DICOM is a widely used technical standard for storage and transmission of medical images, and it turns out that you can embed DICOM data into the file structure of a PDF and it can still be used.

This gives us a single file that contains both high-level medical information, accessible using a PDF Viewer, that is easily understood by the patient, and also imagery accessible using a DICOM Viewer that contains details intended for the medical practitioner.

It is also possible to include the DICOM image as a separate file within the PDF, whether as an attachment annotation, an attached file or part of a portfolio.

Read more about the Three ways to embed files into a PDF using the Apryse SDK.

Let’s look at another sample in this case the PDF is just intended to say “Hello Apryse!”

But let’s add random, but hidden, information into object number 6.

Once again, provided that the xref locations are correct, the PDF can be opened in all common viewers.
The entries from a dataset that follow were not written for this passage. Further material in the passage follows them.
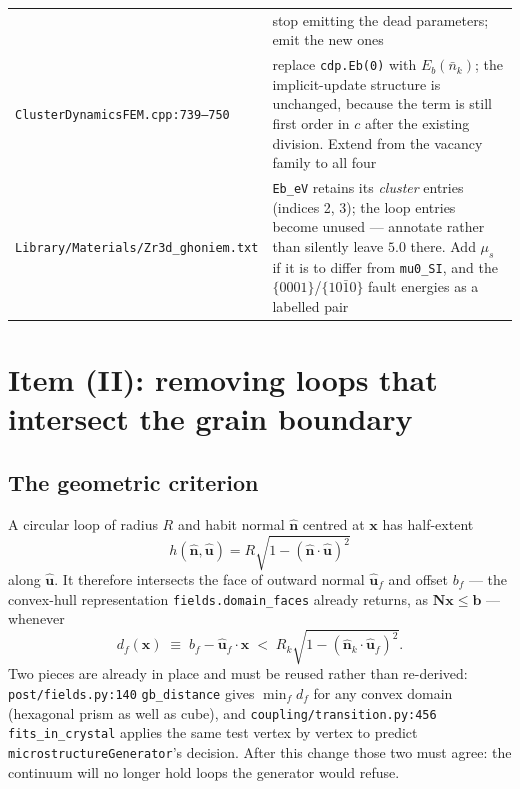 \documentclass[11pt]{article}
\newcommand{\fbk}{\discretionary{}{}{}}   %
\newcommand{\file}[1]{\texttt{\small #1}}
\begin{document}
{\begin{longtable}{@{}p{}p{}@{}}
  & stop emitting the dead parameters; emit the new ones\\
\addlinespace
\file{ClusterDynamicsFEM.\fbk cpp:739--750}
  & replace \verb|cdp.Eb(0)| with $E_b(\bar n_k)$; the implicit-update
    structure is unchanged, because the term is still first order in $c$ after
    the existing division.  Extend from the vacancy family to all four\\
\addlinespace
\file{Library/\fbk Materials/\fbk Zr3d\_\fbk ghoniem.\fbk txt}
  & \verb|Eb_eV| retains its \emph{cluster} entries (indices 2, 3); the loop
    entries become unused --- annotate rather than silently leave $5.0$ there.
    Add $\mu_s$ if it is to differ from \verb|mu0_SI|, and the
    $\{0001\}$/$\{10\bar10\}$ fault energies as a labelled pair\\
\bottomrule
\end{longtable}
}

\section{Item (II): removing loops that intersect the grain boundary}

\subsection{The geometric criterion}

A circular loop of radius $R$ and habit normal $\hat{\mathbf n}$ centred at
$\mathbf x$ has half-extent
\begin{equation*}
h(\hat{\mathbf n},\hat{\mathbf u})
 =R\sqrt{1-(\hat{\mathbf n}\cdot\hat{\mathbf u})^{2}}
\end{equation*}
along $\hat{\mathbf u}$.  It therefore intersects the face of outward normal
$\hat{\mathbf u}_f$ and offset $b_f$ --- the convex-hull representation
\verb|fields.domain_faces| already returns, as
$\mathbf N\mathbf x\le\mathbf b$ --- whenever
\begin{equation}
d_f(\mathbf x)\;\equiv\; b_f-\hat{\mathbf u}_f\!\cdot\!\mathbf x
 \;<\; R_k\sqrt{1-(\hat{\mathbf n}_k\cdot\hat{\mathbf u}_f)^{2}} .
\label{eq:intersect}
\end{equation}
Two pieces are already in place and must be reused rather than re-derived:
\file{post/\fbk fields.\fbk py:140} \verb|gb_distance| gives $\min_f d_f$ for
any convex domain (hexagonal prism as well as cube), and
\file{coupling/\fbk transition.\fbk py:456} \verb|fits_in_crystal| applies the
same test vertex by vertex to predict \verb|microstructureGenerator|'s
decision.  After this change those two must agree: the continuum will no
longer hold loops the generator would refuse.
\end{document}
In this case the object that I’ve edited isn’t even valid – there is text that isn’t in a stream, and there is not even an endobj marker works. How on earth does that not cause a problem?

There’s a hint to the answer within the xref table where object 6 is marked as ‘f’ indicating that it has been “freed”.

In fact, though, the PDF can still be opened even if the object is not marked as freed – that is because nothing is referring to it. Don’t take my word for it – try tracking the references.

With nothing referring to the object the PDF can be rendered without ever having to deal with that bad object, so it doesn’t cause a problem.

In the previous article we looked at the various options that Apryse offers when saving a PDF. This unused object is a great example of where saving the file using SaveOptions.RemoveUnused, would be effective.

We started this article with a simplified image of the structure of a PDF. By now you should realize that it can be much more complicated. Not only might there be gaps in the file (such as LibreOffice creates), but those gaps might contain things that are not expected.

In this article we have only looked at benign (or in the case of DICOM, beneficial) things being inserted into the PDF. In reality though, malicious actors could potentially add malware into those gaps.

In the final part of this series, we will look at how the Apryse SDK can clean up files that might contain spurious objects and content, helping to keep you safe, while also providing a host of editing and other tools to save you hours when working with PDFs and other documents.